The Statist of the Union Lecture and the Myth of Income Equality
Tuesday's State of the Union dress-down was another divisive, arrogant and partisan lecture by a failed president. I am glad four of the Supreme Court Justices stopped coming since Obama rudely attacked them.
During the Statist of the Union speech, Joe Biden dutifully sat behind the President and clapped on cue to his liberal laundry list. The highly excitable "Plugs" Biden has not been that happy since he heard Viagra will soon go generic.
Milton Friedman, the best economist of modern times, said, "A society that puts equality before freedom will get neither. A society that puts freedom before equality will get a high degree of both." Ironically, Friedman was from the Chicago school of economic thought, whose intellectual heft must battle the class-envy-driven Chicago school of politics practiced by Professor Barack Obama.
Freedom plays to the best of us, and it was the foundation of our country. Envy, forbidden in the Ten Commandments and one of the Seven Deadly Sins, plays to the worst in us. Obama rails against the productive members of society, implying that their success comes at the expense of others. This is divisive and worthy of contempt. Did Google expand its free search engine to the advantage or the detriment of those who didn't? Did Dr. Jonas Salk develop the polio vaccine to the detriment or advantage of someone who did not?
What Obama and the Democrats do not understand about business, since they almost all came up only through the political ranks and not the private sector, is that economics is not a zero-sum game. One person's success multiplies jobs and opportunity for many others. Obama thinks that if Apple succeeds, the company must have screwed someone over to do so. This plays to the worst in us, not the best.
It is easy and cheap politics to divide our country so that the unproductive 51% resent the productive 49 percent -- so you can get elected. Obama does it well. I hope Americans who work hard for a living are tiring of being taken advantage of by those Americans who vote for a living.
In a recent Gallup Poll, two-thirds of Americans said the federal government is too big and powerful. Yet Obama wants to unilaterally circumvent the Constitution to make it bigger.
With 69 different government handout programs tied to "means testing" (costing taxpayers about $1 trillion a year), the dependent class has little incentive to work. If they earn some money, it puts them above the income levels where they can rake in all those government goodies from food, housing and health care to Obama-phones. Why work? They can sit at home watching "Judge Judy" and "Dr. Phil," make some nefarious and non-reportable cash on the side, and be better off.
Obama even raised Medicaid eligibility to 133 percent of the "poverty line," adding 30 million to the dole by 2022 and making his failed ObamaCare look like it insures more people. The incentive not to work has never been stronger.
A school program in D.C. paid kids $6 an hour to work at summer school, but it backfired on the Democrats. Once the kids got their W-2s and realized how much in taxes was taken out, they joined the Young Conservatives Club.
Obama's latest focus group on "income equality" has to be called what it is: the Socialist redistribution of income that grows government to the detriment of the economy.

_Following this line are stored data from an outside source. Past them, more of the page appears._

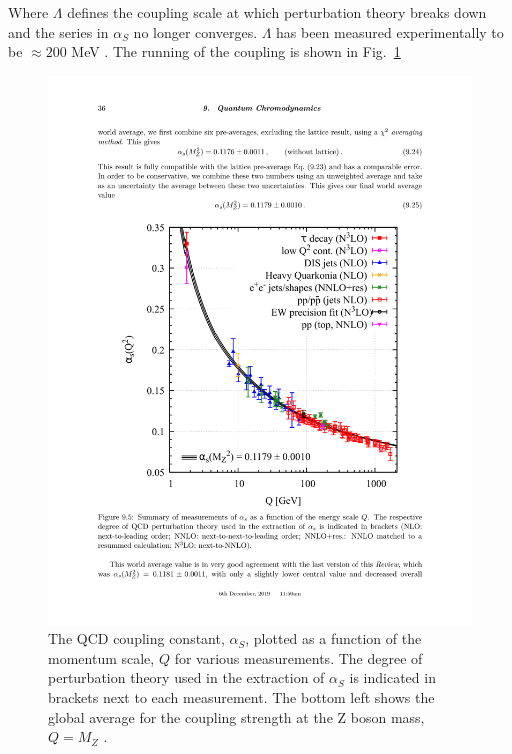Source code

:   Where $\Lambda$ defines the coupling scale at which perturbation theory breaks down and the series in  $\alpha_S$ no longer converges. $\Lambda$ has been measured experimentally to be  $\approx 200$ MeV \cite{Bettini2008}. The running of the coupling is shown in Fig.~\ref{fig:a_S_running}

  \begin{figure}[htpb]
    \centering
    \includegraphics[trim={3.5cm 5.9cm 3cm 7cm},clip,width=1.0\textwidth] {Introduction/a_S_running.pdf}
    \caption{The QCD coupling constant, $\alpha_S$, plotted as a function of the momentum scale,  $Q$ for various measurements. The degree of perturbation theory used in the extraction of  $\alpha_S$ is indicated in brackets next to each measurement. The bottom left shows the global average for the coupling strength at the Z boson mass, $Q=M_Z$ \cite{zotero-314}.}
    \label{fig:a_S_running}
  \end{figure}
  

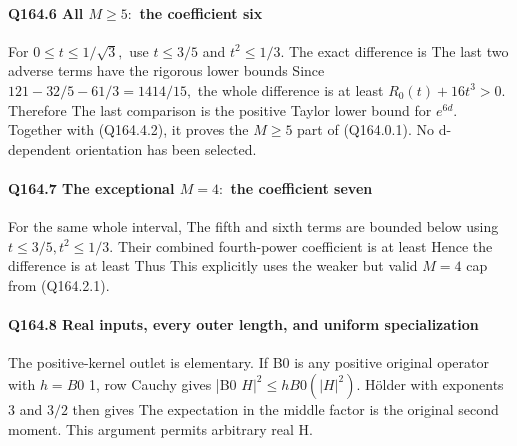 \paragraph{Q164.6 All \(M\ge 5:\) the coefficient six}

For \(0\le t\le 1/\sqrt{3},\allowbreak \) use \(t\le 3/5\) and \(t^2\le 1/3.\) The exact difference is
The last two adverse terms have the rigorous lower bounds
Since \(121-32/5-61/3=1414/15,\allowbreak \) the whole difference is at least
\(R_0(t)+16t^3>0.\) Therefore
The last comparison is the positive Taylor lower bound for \(e^{6d}.\)
Together with (Q164.4.2), it proves the \(M\ge 5\) part of (Q164.0.1).
No d-dependent orientation has been selected.

\paragraph{Q164.7 The exceptional \(M=4:\) the coefficient seven}

For the same whole interval,
The fifth and sixth terms are bounded below using \(t\le 3/5,\allowbreak  t^2\le 1/3.\) Their combined fourth-power coefficient is at least
Hence the difference is at least
Thus
This explicitly uses the weaker but valid \(M=4\) cap from (Q164.2.1).


\paragraph{Q164.8 Real inputs, every outer length, and uniform specialization}

The positive-kernel outlet is elementary. If B0 is
any positive original operator with \(h=B0\) 1, row Cauchy gives
|B0 \(H|^2\le h B0(|H|^2).\) Hölder with exponents 3 and \(3/2\) then gives
The expectation in the middle factor is the original second moment.
This argument permits arbitrary real H.

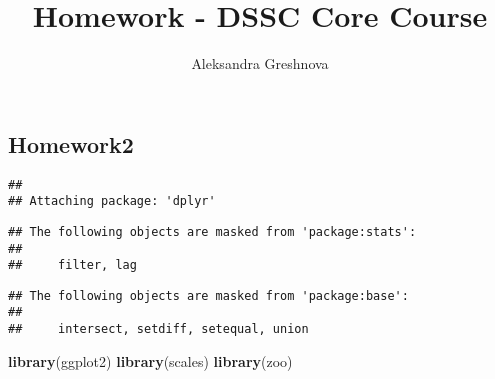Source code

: \documentclass[]{article}
\title{Homework - DSSC Core Course}
\author{Aleksandra Greshnova}
\date{}
\newenvironment{Shaded}{\begin{snugshade}}{\end{snugshade}}
\newcommand{\KeywordTok}[1]{\textcolor[rgb]{0.13,0.29,0.53}{\textbf{#1}}}
\newcommand{\DataTypeTok}[1]{\textcolor[rgb]{0.13,0.29,0.53}{#1}}
\newcommand{\DecValTok}[1]{\textcolor[rgb]{0.00,0.00,0.81}{#1}}
\newcommand{\StringTok}[1]{\textcolor[rgb]{0.31,0.60,0.02}{#1}}
\newcommand{\CommentTok}[1]{\textcolor[rgb]{0.56,0.35,0.01}{\textit{#1}}}
\newcommand{\OperatorTok}[1]{\textcolor[rgb]{0.81,0.36,0.00}{\textbf{#1}}}
\newcommand{\NormalTok}[1]{#1}
\begin{document}
\maketitle

\subsection{Homework2}\label{homework2}

\begin{Shaded}
\end{Shaded}

\begin{verbatim}
## 
## Attaching package: 'dplyr'
\end{verbatim}

\begin{verbatim}
## The following objects are masked from 'package:stats':
## 
##     filter, lag
\end{verbatim}

\begin{verbatim}
## The following objects are masked from 'package:base':
## 
##     intersect, setdiff, setequal, union
\end{verbatim}

\begin{Shaded}
\begin{Highlighting}[]
\KeywordTok{library}\NormalTok{(ggplot2)}
\KeywordTok{library}\NormalTok{(scales)}
\KeywordTok{library}\NormalTok{(zoo)}
\end{Highlighting}
\end{Shaded}
\end{document}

What Obama does not say is that the top 20 percent of income earners is not a static group of monocled, top hat-clad, Monopoly-guy types. It is an ever-changing group of people. What he should talk about is economic mobility, not equality.
We have just fallen out of the top ten countries in the Index of Economic Freedom for the first time. "Economic equality" is code for redistribution. The real problem is broken families, the poverty they create, and the lack of economic opportunity.
Washington has made it so that Home Depot's Bernie Marcus, Papa John's founder John Schnatter, and just recently Erik Prince, ex-Navy SEAL security entrepreneur, have said they could not have started their businesses today. Mr. Prince, who has moved his business to Hong Kong, said "I would rather deal with the vagaries of investing in Africa than in figuring out what the hell else Washington is going to do to the entrepreneur next."
It is easy to lavish other people's tax money on people in order to stay in power. It's much harder to stand on principle and make the hard decisions that are best for the country in the long-term.